▸ **Activity**
Repeat the entries. Each one must match exactly.

▸ **Task data**
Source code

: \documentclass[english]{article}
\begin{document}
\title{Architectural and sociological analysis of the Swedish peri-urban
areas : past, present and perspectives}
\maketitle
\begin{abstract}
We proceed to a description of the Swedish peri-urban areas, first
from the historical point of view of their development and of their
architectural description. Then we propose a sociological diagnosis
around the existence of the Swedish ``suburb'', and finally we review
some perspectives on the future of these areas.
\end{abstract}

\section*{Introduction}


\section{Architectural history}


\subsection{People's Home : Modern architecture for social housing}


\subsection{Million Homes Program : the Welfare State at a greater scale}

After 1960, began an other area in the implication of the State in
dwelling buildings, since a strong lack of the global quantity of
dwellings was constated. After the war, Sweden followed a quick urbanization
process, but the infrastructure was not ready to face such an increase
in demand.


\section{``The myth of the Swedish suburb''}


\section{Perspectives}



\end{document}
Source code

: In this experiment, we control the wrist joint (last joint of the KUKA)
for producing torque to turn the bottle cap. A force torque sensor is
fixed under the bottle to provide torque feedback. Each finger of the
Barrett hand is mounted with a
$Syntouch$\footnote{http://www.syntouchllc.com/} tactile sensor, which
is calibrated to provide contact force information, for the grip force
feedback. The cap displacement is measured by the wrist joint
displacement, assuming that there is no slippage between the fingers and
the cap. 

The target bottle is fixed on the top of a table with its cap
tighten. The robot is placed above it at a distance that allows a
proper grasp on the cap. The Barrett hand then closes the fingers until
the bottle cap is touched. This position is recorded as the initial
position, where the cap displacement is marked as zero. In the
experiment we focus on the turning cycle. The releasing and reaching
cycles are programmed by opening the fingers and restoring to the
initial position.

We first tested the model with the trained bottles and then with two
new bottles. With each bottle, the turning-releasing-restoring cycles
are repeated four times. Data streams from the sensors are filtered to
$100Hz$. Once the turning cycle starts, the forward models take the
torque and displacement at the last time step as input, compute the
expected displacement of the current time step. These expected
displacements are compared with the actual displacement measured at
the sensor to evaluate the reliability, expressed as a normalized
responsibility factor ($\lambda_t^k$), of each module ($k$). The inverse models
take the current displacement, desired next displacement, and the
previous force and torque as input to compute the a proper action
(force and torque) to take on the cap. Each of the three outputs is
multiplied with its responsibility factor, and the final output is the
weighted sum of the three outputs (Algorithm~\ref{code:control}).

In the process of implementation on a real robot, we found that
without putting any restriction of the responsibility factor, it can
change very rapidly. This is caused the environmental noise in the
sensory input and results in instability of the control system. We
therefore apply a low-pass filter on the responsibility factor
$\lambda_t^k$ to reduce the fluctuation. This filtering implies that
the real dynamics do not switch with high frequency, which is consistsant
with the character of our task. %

▸ **Solution for this exercise**
Source code

: \documentclass[english]{article}
\begin{document}
\title{Architectural and sociological analysis of the Swedish peri-urban
areas : past, present and perspectives}
\maketitle
\begin{abstract}
We proceed to a description of the Swedish peri-urban areas, first
from the historical point of view of their development and of their
architectural description. Then we propose a sociological diagnosis
around the existence of the Swedish ``suburb'', and finally we review
some perspectives on the future of these areas.
\end{abstract}

\section*{Introduction}


\section{Architectural history}


\subsection{People's Home : Modern architecture for social housing}


\subsection{Million Homes Program : the Welfare State at a greater scale}

After 1960, began an other area in the implication of the State in
dwelling buildings, since a strong lack of the global quantity of
dwellings was constated. After the war, Sweden followed a quick urbanization
process, but the infrastructure was not ready to face such an increase
in demand.


\section{``The myth of the Swedish suburb''}


\section{Perspectives}



\end{document}
Source code

: In this experiment, we control the wrist joint (last joint of the KUKA)
for producing torque to turn the bottle cap. A force torque sensor is
fixed under the bottle to provide torque feedback. Each finger of the
Barrett hand is mounted with a
$Syntouch$\footnote{http://www.syntouchllc.com/} tactile sensor, which
is calibrated to provide contact force information, for the grip force
feedback. The cap displacement is measured by the wrist joint
displacement, assuming that there is no slippage between the fingers and
the cap. 

The target bottle is fixed on the top of a table with its cap
tighten. The robot is placed above it at a distance that allows a
proper grasp on the cap. The Barrett hand then closes the fingers until
the bottle cap is touched. This position is recorded as the initial
position, where the cap displacement is marked as zero. In the
experiment we focus on the turning cycle. The releasing and reaching
cycles are programmed by opening the fingers and restoring to the
initial position.

We first tested the model with the trained bottles and then with two
new bottles. With each bottle, the turning-releasing-restoring cycles
are repeated four times. Data streams from the sensors are filtered to
$100Hz$. Once the turning cycle starts, the forward models take the
torque and displacement at the last time step as input, compute the
expected displacement of the current time step. These expected
displacements are compared with the actual displacement measured at
the sensor to evaluate the reliability, expressed as a normalized
responsibility factor ($\lambda_t^k$), of each module ($k$). The inverse models
take the current displacement, desired next displacement, and the
previous force and torque as input to compute the a proper action
(force and torque) to take on the cap. Each of the three outputs is
multiplied with its responsibility factor, and the final output is the
weighted sum of the three outputs (Algorithm~\ref{code:control}).

In the process of implementation on a real robot, we found that
without putting any restriction of the responsibility factor, it can
change very rapidly. This is caused the environmental noise in the
sensory input and results in instability of the control system. We
therefore apply a low-pass filter on the responsibility factor
$\lambda_t^k$ to reduce the fluctuation. This filtering implies that
the real dynamics do not switch with high frequency, which is consistsant
with the character of our task. %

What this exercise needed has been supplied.